Gldkslfmsd · May 21, 2018, 5:50pm

Hello,
can anyone share hyperparameter settings identical to Tensor2Tensor transformer_big_single_gpu hyperparameter set (ideally version 1.2.9)? I tried my best and OpenNMT-py is still 0.5 BLEU worse (and the dev BLEU learning curve has different and quite strange shape, btw.). Is is even possible without implementing new features?
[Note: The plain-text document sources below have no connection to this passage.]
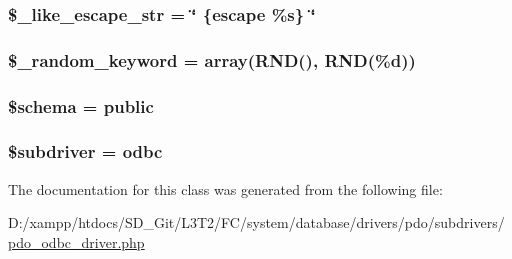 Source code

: \subsubsection[{\$\+\_\+like\+\_\+escape\+\_\+str}]{\setlength{\rightskip}{0pt plus 5cm}\$\+\_\+like\+\_\+escape\+\_\+str = \char`\"{} \{escape \textquotesingle{}\%s\textquotesingle{}\} \char`\"{}\hspace{0.3cm}{\ttfamily [protected]}}\label{class_c_i___d_b__pdo__odbc__driver_adf86ecadf3d0e1ce3f5e0eaeeb3867ae}
\hypertarget{class_c_i___d_b__pdo__odbc__driver_a10213aa6e05f6d924d3277bb1d2fea00}{}
\subsubsection[{\$\+\_\+random\+\_\+keyword}]{\setlength{\rightskip}{0pt plus 5cm}\$\+\_\+random\+\_\+keyword = array(\textquotesingle{}R\+N\+D()\textquotesingle{}, \textquotesingle{}R\+N\+D(\%{\bf d})\textquotesingle{})\hspace{0.3cm}{\ttfamily [protected]}}\label{class_c_i___d_b__pdo__odbc__driver_a10213aa6e05f6d924d3277bb1d2fea00}
\hypertarget{class_c_i___d_b__pdo__odbc__driver_a83022b1d70799d2bde3d64dca9cb40ee}{}
\subsubsection[{\$schema}]{\setlength{\rightskip}{0pt plus 5cm}\$schema = \textquotesingle{}public\textquotesingle{}}\label{class_c_i___d_b__pdo__odbc__driver_a83022b1d70799d2bde3d64dca9cb40ee}
\hypertarget{class_c_i___d_b__pdo__odbc__driver_a1322ca756348b11d080cb7a4f590de15}{}
\subsubsection[{\$subdriver}]{\setlength{\rightskip}{0pt plus 5cm}\$subdriver = \textquotesingle{}odbc\textquotesingle{}}\label{class_c_i___d_b__pdo__odbc__driver_a1322ca756348b11d080cb7a4f590de15}


The documentation for this class was generated from the following file\+:\begin{DoxyCompactItemize}
\item 
D\+:/xampp/htdocs/\+S\+D\+\_\+\+Git/\+L3\+T2/\+F\+C/system/database/drivers/pdo/subdrivers/\hyperlink{pdo__odbc__driver_8php}{pdo\+\_\+odbc\+\_\+driver.\+php}\end{DoxyCompactItemize}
If not, I’m OK with current state.

guillaumekln · May 23, 2018, 7:42am

Hello,

What options did you use so far?

Gldkslfmsd · May 23, 2018, 9:01am

    python OpenNMT-py/preprocess.py \
            -train_src $DATA_DIR/train.de \
            -train_tgt $DATA_DIR/train.cs \
            -valid_src $DATA_DIR/dev.de \
            -valid_tgt $DATA_DIR/dev.cs \
            -save_data $DATA_DIR/data \
            -src_vocab_size 150000 \
            -tgt_vocab_size 150000 \
            -src_vocab $AVOCAB \
            -max_shard_size 134217728 \
            -src_seq_length 1500 \
            -tgt_seq_length 1500 \
            -share_vocab


    LAYERS=6
    RNNS=512
    WVS=512
    EPOCHS=40
    MGB=32
    BS=1500
    GPU="-gpuid 0"


     python OpenNMT-py/train.py \
    -data $DATA_DIR/data \
    -swap_every 0 \
    -save_model $TRAIN_DIR/model \
    -layers $LAYERS \
    -rnn_size $RNNS \
    -word_vec_size $WVS   \
    -encoder_type transformer \
    -decoder_type transformer \
    -position_encoding \
    -epochs $EPOCHS  \
    -max_generator_batches 32 \
    -dropout 0.1 \
    -batch_size $BS \
    -batch_type tokens -normalization tokens  -accum_count 4 \
    -optim adam -adam_beta2 0.998 \
    -adam_beta1 0.9 \
    -decay_method noam -warmup_steps 60000 -learning_rate 2 \
    -max_grad_norm 0 -param_init 0  -param_init_glorot \
    -label_smoothing 0.1  \
    -exp $PROBLEM \
    -tensorboard \
    -tensorboard_log_dir $TRAIN_DIR $GPU

Gldkslfmsd · May 23, 2018, 9:07am

The data were preprocessed with T2T SubwordTextEncoder with 100k shared vocab, and transformed into indexes, decimal numbers. So the input data are identical in both.